Skip the pictures. Transcribe the rest of the data below without changing a word.
================
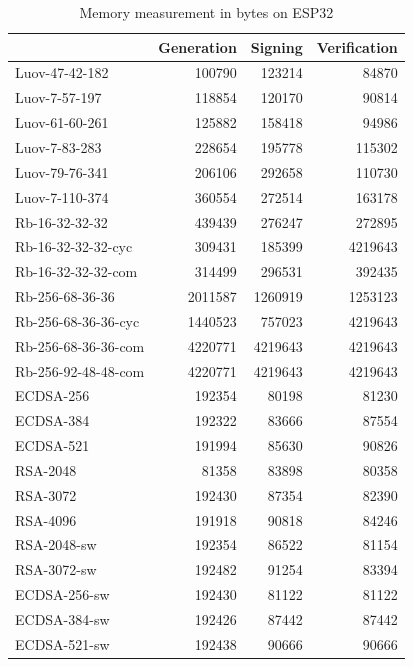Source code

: \documentclass[thesis=M,english]{FITthesis}[2019/12/23]
\begin{document}
\begin{table}[]
\centering
\begin{tabular}{|l|r|r|r|}
\hline
& \multicolumn{1}{l|}{Generation} & \multicolumn{1}{l|}{Signing} & \multicolumn{1}{l|}{Verification} \\ \hline
Luov-47-42-182 & 100790 & 123214 & 84870 \\ \hline
Luov-7-57-197 & 118854 & 120170 & 90814 \\ \hline
Luov-61-60-261 & 125882 & 158418 & 94986 \\ \hline
Luov-7-83-283 & 228654 & 195778 & 115302 \\ \hline
Luov-79-76-341 & 206106 & 292658 & 110730 \\ \hline
Luov-7-110-374 & 360554 & 272514 & 163178 \\ \hline
Rb-16-32-32-32 & 439439 & 276247 & 272895 \\ \hline
Rb-16-32-32-32-cyc & 309431 & 185399 & 4219643 \\ \hline
Rb-16-32-32-32-com & 314499 & 296531 & 392435 \\ \hline
Rb-256-68-36-36 & 2011587 & 1260919 & 1253123 \\ \hline
Rb-256-68-36-36-cyc & 1440523 & 757023 & 4219643 \\ \hline
Rb-256-68-36-36-com & 4220771 & 4219643 & 4219643 \\ \hline
Rb-256-92-48-48-com & 4220771 & 4219643 & 4219643 \\ \hline
ECDSA-256 & 192354 & 80198 & 81230 \\ \hline
ECDSA-384 & 192322 & 83666 & 87554 \\ \hline
ECDSA-521 & 191994 & 85630 & 90826 \\ \hline
RSA-2048 & 81358 & 83898 & 80358 \\ \hline
RSA-3072 & 192430 & 87354 & 82390 \\ \hline
RSA-4096 & 191918 & 90818 & 84246 \\ \hline
RSA-2048-sw & 192354 & 86522 & 81154 \\ \hline
RSA-3072-sw & 192482 & 91254 & 83394 \\ \hline
ECDSA-256-sw & 192430 & 81122 & 81122 \\ \hline
ECDSA-384-sw & 192426 & 87442 & 87442 \\ \hline
ECDSA-521-sw & 192438 & 90666 & 90666 \\ \hline
\end{tabular}
\caption{Memory measurement in bytes on ESP32}
\end{table}
\end{document}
================
**Problem solution**
Source code

: \documentclass[thesis=M,english]{FITthesis}[2019/12/23]
\begin{document}
\begin{table}[]
\centering
\begin{tabular}{|l|r|r|r|}
\hline
& \multicolumn{1}{l|}{Generation} & \multicolumn{1}{l|}{Signing} & \multicolumn{1}{l|}{Verification} \\ \hline
Luov-47-42-182 & 100790 & 123214 & 84870 \\ \hline
Luov-7-57-197 & 118854 & 120170 & 90814 \\ \hline
Luov-61-60-261 & 125882 & 158418 & 94986 \\ \hline
Luov-7-83-283 & 228654 & 195778 & 115302 \\ \hline
Luov-79-76-341 & 206106 & 292658 & 110730 \\ \hline
Luov-7-110-374 & 360554 & 272514 & 163178 \\ \hline
Rb-16-32-32-32 & 439439 & 276247 & 272895 \\ \hline
Rb-16-32-32-32-cyc & 309431 & 185399 & 4219643 \\ \hline
Rb-16-32-32-32-com & 314499 & 296531 & 392435 \\ \hline
Rb-256-68-36-36 & 2011587 & 1260919 & 1253123 \\ \hline
Rb-256-68-36-36-cyc & 1440523 & 757023 & 4219643 \\ \hline
Rb-256-68-36-36-com & 4220771 & 4219643 & 4219643 \\ \hline
Rb-256-92-48-48-com & 4220771 & 4219643 & 4219643 \\ \hline
ECDSA-256 & 192354 & 80198 & 81230 \\ \hline
ECDSA-384 & 192322 & 83666 & 87554 \\ \hline
ECDSA-521 & 191994 & 85630 & 90826 \\ \hline
RSA-2048 & 81358 & 83898 & 80358 \\ \hline
RSA-3072 & 192430 & 87354 & 82390 \\ \hline
RSA-4096 & 191918 & 90818 & 84246 \\ \hline
RSA-2048-sw & 192354 & 86522 & 81154 \\ \hline
RSA-3072-sw & 192482 & 91254 & 83394 \\ \hline
ECDSA-256-sw & 192430 & 81122 & 81122 \\ \hline
ECDSA-384-sw & 192426 & 87442 & 87442 \\ \hline
ECDSA-521-sw & 192438 & 90666 & 90666 \\ \hline
\end{tabular}
\caption{Memory measurement in bytes on ESP32}
\end{table}
\end{document}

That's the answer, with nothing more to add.